■ What the exercise asks
Only the text belongs in the copy: retype each record exactly as it appears.

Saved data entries
□ □ □ □ □

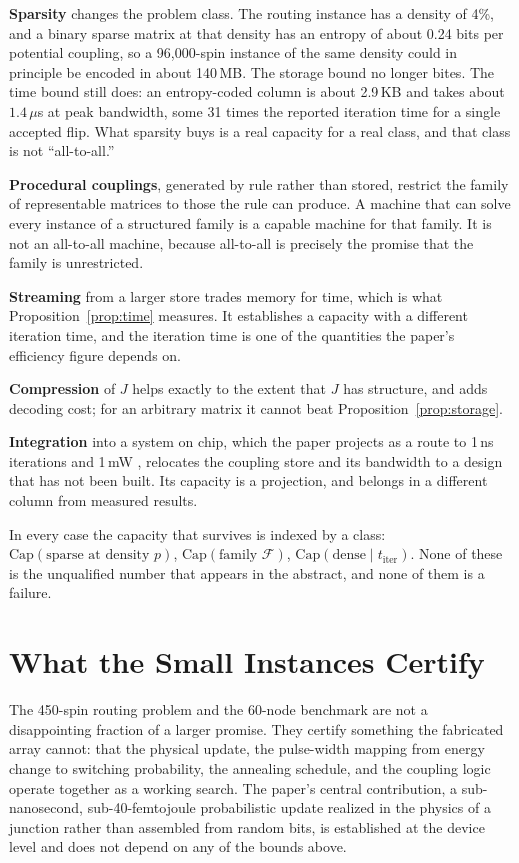 \documentclass[11pt]{article}
\theoremstyle{definition}
\theoremstyle{remark}
\begin{document}
\textbf{Sparsity} changes the problem class. The routing instance has a density of 4\%, and a binary sparse matrix at that density has an entropy of about 0.24 bits per potential coupling, so a 96,000-spin instance of the same density could in principle be encoded in about 140\,MB. The storage bound no longer bites. The time bound still does: an entropy-coded column is about 2.9\,KB and takes about $1.4\,\mu$s at peak bandwidth, some 31 times the reported iteration time for a single accepted flip. What sparsity buys is a real capacity for a real class, and that class is not ``all-to-all.''

\textbf{Procedural couplings}, generated by rule rather than stored, restrict the family of representable matrices to those the rule can produce. A machine that can solve every instance of a structured family is a capable machine for that family. It is not an all-to-all machine, because all-to-all is precisely the promise that the family is unrestricted.

\textbf{Streaming} from a larger store trades memory for time, which is what Proposition~\ref{prop:time} measures. It establishes a capacity with a different iteration time, and the iteration time is one of the quantities the paper's efficiency figure depends on.

\textbf{Compression} of $J$ helps exactly to the extent that $J$ has structure, and adds decoding cost; for an arbitrary matrix it cannot beat Proposition~\ref{prop:storage}.

\textbf{Integration} into a system on chip, which the paper projects as a route to 1\,ns iterations and 1\,mW \cite{li2026}, relocates the coupling store and its bandwidth to a design that has not been built. Its capacity is a projection, and belongs in a different column from measured results.

In every case the capacity that survives is indexed by a class: $\mathrm{Cap}(\text{sparse at density } p)$, $\mathrm{Cap}(\text{family } \mathcal{F})$, $\mathrm{Cap}(\text{dense} \mid t_{\mathrm{iter}})$. None of these is the unqualified number that appears in the abstract, and none of them is a failure.

\section{What the Small Instances Certify}

The 450-spin routing problem and the 60-node benchmark are not a disappointing fraction of a larger promise. They certify something the fabricated array cannot: that the physical update, the pulse-width mapping from energy change to switching probability, the annealing schedule, and the coupling logic operate together as a working search. The paper's central contribution, a sub-nanosecond, sub-40-femtojoule probabilistic update realized in the physics of a junction rather than assembled from random bits, is established at the device level and does not depend on any of the bounds above.
\end{document}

□ □ □ □ □

■ Reply
 \documentclass[11pt]{article}
\theoremstyle{definition}
\theoremstyle{remark}
\begin{document}
\textbf{Sparsity} changes the problem class. The routing instance has a density of 4\%, and a binary sparse matrix at that density has an entropy of about 0.24 bits per potential coupling, so a 96,000-spin instance of the same density could in principle be encoded in about 140\,MB. The storage bound no longer bites. The time bound still does: an entropy-coded column is about 2.9\,KB and takes about $1.4\,\mu$s at peak bandwidth, some 31 times the reported iteration time for a single accepted flip. What sparsity buys is a real capacity for a real class, and that class is not ``all-to-all.''

\textbf{Procedural couplings}, generated by rule rather than stored, restrict the family of representable matrices to those the rule can produce. A machine that can solve every instance of a structured family is a capable machine for that family. It is not an all-to-all machine, because all-to-all is precisely the promise that the family is unrestricted.

\textbf{Streaming} from a larger store trades memory for time, which is what Proposition~\ref{prop:time} measures. It establishes a capacity with a different iteration time, and the iteration time is one of the quantities the paper's efficiency figure depends on.

\textbf{Compression} of $J$ helps exactly to the extent that $J$ has structure, and adds decoding cost; for an arbitrary matrix it cannot beat Proposition~\ref{prop:storage}.

\textbf{Integration} into a system on chip, which the paper projects as a route to 1\,ns iterations and 1\,mW \cite{li2026}, relocates the coupling store and its bandwidth to a design that has not been built. Its capacity is a projection, and belongs in a different column from measured results.

In every case the capacity that survives is indexed by a class: $\mathrm{Cap}(\text{sparse at density } p)$, $\mathrm{Cap}(\text{family } \mathcal{F})$, $\mathrm{Cap}(\text{dense} \mid t_{\mathrm{iter}})$. None of these is the unqualified number that appears in the abstract, and none of them is a failure.

\section{What the Small Instances Certify}

The 450-spin routing problem and the 60-node benchmark are not a disappointing fraction of a larger promise. They certify something the fabricated array cannot: that the physical update, the pulse-width mapping from energy change to switching probability, the annealing schedule, and the coupling logic operate together as a working search. The paper's central contribution, a sub-nanosecond, sub-40-femtojoule probabilistic update realized in the physics of a junction rather than assembled from random bits, is established at the device level and does not depend on any of the bounds above.
\end{document}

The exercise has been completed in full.